→ **About this exercise**
Within the data below, state how many lines contain the string "Rspec". Provide the number only.

→ **Provided material**
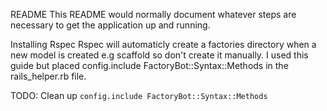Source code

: README
This README would normally document whatever steps are necessary to get the application up and running.

Installing Rspec
Rspec will automaticly create a factories directory when a new model is created e.g scaffold so don't create it manually. I used this guide but placed config.include FactoryBot::Syntax::Methods in the rails_helper.rb file.

TODO: Clean up `config.include FactoryBot::Syntax::Methods`
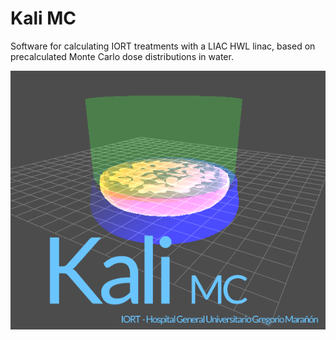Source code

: # Kali MC

Software for calculating IORT treatments with a LIAC HWL linac, based on precalculated Monte Carlo dose distributions in water.

![3D applicator setup](ui/res/splash-kali.png?raw=true "3D applicator setup")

→ **Your response**
2